## TASK
When you reach the line containing "Product Backlog esiste." in the data below, begin returning lines exactly as written, and stop once the line containing "Il Product Backlog rappresenta" has been returned.

[TASK INPUT Boundary: Start]

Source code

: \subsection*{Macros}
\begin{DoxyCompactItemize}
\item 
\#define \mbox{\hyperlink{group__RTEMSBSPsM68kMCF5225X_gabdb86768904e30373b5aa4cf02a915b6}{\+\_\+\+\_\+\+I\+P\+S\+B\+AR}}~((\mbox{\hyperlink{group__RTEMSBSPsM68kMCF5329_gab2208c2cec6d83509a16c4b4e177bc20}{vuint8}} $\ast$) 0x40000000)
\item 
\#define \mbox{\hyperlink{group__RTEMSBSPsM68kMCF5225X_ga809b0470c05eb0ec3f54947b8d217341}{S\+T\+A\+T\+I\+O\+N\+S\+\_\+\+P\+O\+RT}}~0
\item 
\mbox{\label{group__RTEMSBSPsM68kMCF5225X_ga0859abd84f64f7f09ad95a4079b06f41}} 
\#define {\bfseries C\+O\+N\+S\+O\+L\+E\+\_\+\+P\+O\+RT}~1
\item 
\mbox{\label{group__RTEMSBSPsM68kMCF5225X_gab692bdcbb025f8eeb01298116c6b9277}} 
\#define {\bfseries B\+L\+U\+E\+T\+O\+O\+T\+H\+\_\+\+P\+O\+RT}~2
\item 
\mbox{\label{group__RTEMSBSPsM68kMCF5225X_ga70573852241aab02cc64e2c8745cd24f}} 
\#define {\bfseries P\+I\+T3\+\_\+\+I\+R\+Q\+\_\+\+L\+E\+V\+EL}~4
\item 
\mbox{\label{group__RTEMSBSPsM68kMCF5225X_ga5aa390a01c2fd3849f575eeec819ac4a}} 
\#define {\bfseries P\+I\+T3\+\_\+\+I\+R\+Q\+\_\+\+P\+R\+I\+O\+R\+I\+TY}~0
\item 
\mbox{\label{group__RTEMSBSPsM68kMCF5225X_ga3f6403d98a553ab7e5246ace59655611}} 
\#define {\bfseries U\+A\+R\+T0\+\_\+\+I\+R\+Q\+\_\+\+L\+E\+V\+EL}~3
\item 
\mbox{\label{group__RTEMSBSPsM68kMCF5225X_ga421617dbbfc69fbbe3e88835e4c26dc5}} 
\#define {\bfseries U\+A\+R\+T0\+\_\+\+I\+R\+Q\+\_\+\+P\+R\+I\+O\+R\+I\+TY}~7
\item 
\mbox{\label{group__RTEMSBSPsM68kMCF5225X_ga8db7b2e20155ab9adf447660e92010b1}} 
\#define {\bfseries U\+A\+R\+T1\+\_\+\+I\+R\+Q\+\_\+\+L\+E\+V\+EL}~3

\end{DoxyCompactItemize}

[TASK INPUT Boundary: End]
[TASK INPUT Boundary: Start]

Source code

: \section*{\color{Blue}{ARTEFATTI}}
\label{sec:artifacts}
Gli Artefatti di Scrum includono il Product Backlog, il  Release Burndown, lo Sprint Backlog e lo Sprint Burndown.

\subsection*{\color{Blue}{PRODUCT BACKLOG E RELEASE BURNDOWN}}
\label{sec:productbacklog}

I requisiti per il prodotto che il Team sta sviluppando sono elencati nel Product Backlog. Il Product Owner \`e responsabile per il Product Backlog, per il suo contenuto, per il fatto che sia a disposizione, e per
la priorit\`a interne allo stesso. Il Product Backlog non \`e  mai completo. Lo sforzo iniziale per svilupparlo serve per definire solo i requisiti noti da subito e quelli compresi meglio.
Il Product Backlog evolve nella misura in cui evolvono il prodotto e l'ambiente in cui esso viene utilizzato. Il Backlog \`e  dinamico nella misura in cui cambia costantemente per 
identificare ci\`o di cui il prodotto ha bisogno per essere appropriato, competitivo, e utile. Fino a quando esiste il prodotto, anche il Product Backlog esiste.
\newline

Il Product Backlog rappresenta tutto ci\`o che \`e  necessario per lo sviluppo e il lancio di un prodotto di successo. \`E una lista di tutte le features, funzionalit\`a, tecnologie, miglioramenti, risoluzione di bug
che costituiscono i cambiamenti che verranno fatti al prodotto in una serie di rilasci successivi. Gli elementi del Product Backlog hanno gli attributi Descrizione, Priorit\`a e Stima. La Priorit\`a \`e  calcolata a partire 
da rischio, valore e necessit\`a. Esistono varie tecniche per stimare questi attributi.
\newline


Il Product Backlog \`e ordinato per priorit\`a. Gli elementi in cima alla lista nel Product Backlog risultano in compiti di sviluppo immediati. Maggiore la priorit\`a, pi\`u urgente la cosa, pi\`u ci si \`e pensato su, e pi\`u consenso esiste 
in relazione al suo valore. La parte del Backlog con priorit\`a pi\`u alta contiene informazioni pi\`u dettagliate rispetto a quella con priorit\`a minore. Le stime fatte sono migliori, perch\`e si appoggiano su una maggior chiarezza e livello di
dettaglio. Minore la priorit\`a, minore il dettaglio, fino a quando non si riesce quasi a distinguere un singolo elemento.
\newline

[TASK INPUT Boundary: End]

## FINAL ANSWER
identificare ci\`o di cui il prodotto ha bisogno per essere appropriato, competitivo, e utile. Fino a quando esiste il prodotto, anche il Product Backlog esiste.
\newline

Il Product Backlog rappresenta tutto ci\`o che \`e  necessario per lo sviluppo e il lancio di un prodotto di successo. \`E una lista di tutte le features, funzionalit\`a, tecnologie, miglioramenti, risoluzione di bug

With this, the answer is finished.